With the Cryptocurrency User Protection Act set to take effect next month, cryptocurrency exchanges will conduct a comprehensive review of the listing status of approximately 600 cryptocurrencies currently in trade. Subsequent reviews will be conducted quarterly, and those failing to meet standards will be designated as cautionary assets before being delisted.

According to the cryptocurrency industry, financial authorities are preparing a model guideline for cryptocurrency trade support, which will be implemented across all exchanges on July 19, concurrent with the enactment of the Cryptocurrency User Protection Act. As a result, the 29 cryptocurrency exchanges registered with financial authorities, including Upbit, Bithumb, Coinone, Korbit, and Gopax, will have to conduct their first review to determine whether to maintain the listing (trade support) of all cryptocurrencies they currently trade.

The review criteria set by the mandatory trade support review and decision-making bodies at each exchange include the issuer’s credibility, user protection measures, technology, security, and legal compliance. Additionally, the review will cover the issuer’s operational and development capabilities, social credit, past business history, disclosure of important cryptocurrency-related information, the ability for holders to participate in decision-making, transparency in cryptocurrency operation, total issuance and circulation volume, market capitalization and appropriate distribution, potential conflicts of interest between holders and exchanges, measures to resolve conflicts of interest between exchanges and users, security of distributed ledgers and cryptocurrencies, and the presence of concentration risks in distributed ledgers.

A financial authority official stated, “For existing cryptocurrencies being traded, exchanges will be supported to review the trade support status over a six-month period,” adding, “Thereafter, a review will be conducted every three months.” Cryptocurrencies that fail to meet the trade support criteria will inevitably face trade support suspension.
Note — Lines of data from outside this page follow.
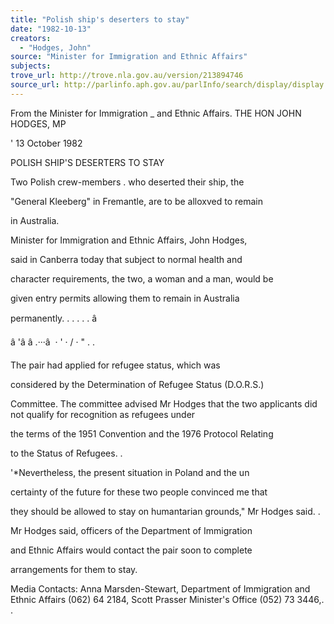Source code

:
 ```yaml
---
title: "Polish ship's deserters to stay"
date: "1982-10-13"
creators:
  - "Hodges, John"
source: "Minister for Immigration and Ethnic Affairs"
subjects:
trove_url: http://trove.nla.gov.au/version/213894746
source_url: http://parlinfo.aph.gov.au/parlInfo/search/display/display.w3p;query=Id%3A%22media/pressrel/HPR09001862%22
---
```


 From the Minister for Immigration _   and Ethnic Affairs. THE HON JOHN HODGES, MP

 '  13 October 1982

 POLISH SHIP'S DESERTERS TO STAY

 Two Polish crew-members . who deserted their ship, the 

 "General Kleeberg" in Fremantle, are to be alloxved to remain 

 in Australia.

 Minister for Immigration and Ethnic Affairs, John Hodges, 

 said in Canberra today that subject to normal health and 

 character requirements, the two, a woman and a man, would be 

 given entry permits allowing them to remain in Australia 

 permanently. .  . . .  .  â 

 â 'â â .···â  ·  '  ·  /  ·  "  .  .

 The pair had applied for refugee status, which was

 considered by the Determination of Refugee Status (D.O.R.S.) 

 Committee. The committee advised Mr Hodges that the two  applicants did not qualify for recognition as refugees under 

 the terms of the 1951 Convention and the 1976 Protocol Relating 

 to the Status of Refugees. .

 '*Nevertheless,  the present situation in Poland and the un­

 certainty of the future for these two people convinced me that 

 they should be allowed to stay on humantarian grounds," Mr  Hodges said. .

 Mr Hodges said, officers of the Department of Immigration 

 and Ethnic Affairs would contact the pair soon to complete 

 arrangements for them to stay.

 Media Contacts: Anna Marsden-Stewart,  Department of Immigration and Ethnic Affairs (062) 64 2184, Scott Prasser  Minister's Office (052) 73 3446,. .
However, to prevent issues where cryptocurrencies like Bitcoin or coins issued by decentralized autonomous organizations (DAO), which do not have a specific issuer, fail to meet the review criteria and thus become difficult to trade in the domestic market, alternative review measures will be introduced. For cryptocurrencies that have been normally traded for more than two years in overseas markets with adequate regulatory frameworks such as the US, UK, France, Germany, Japan, Hong Kong, Singapore, India, and Australia, some review requirements will be relaxed.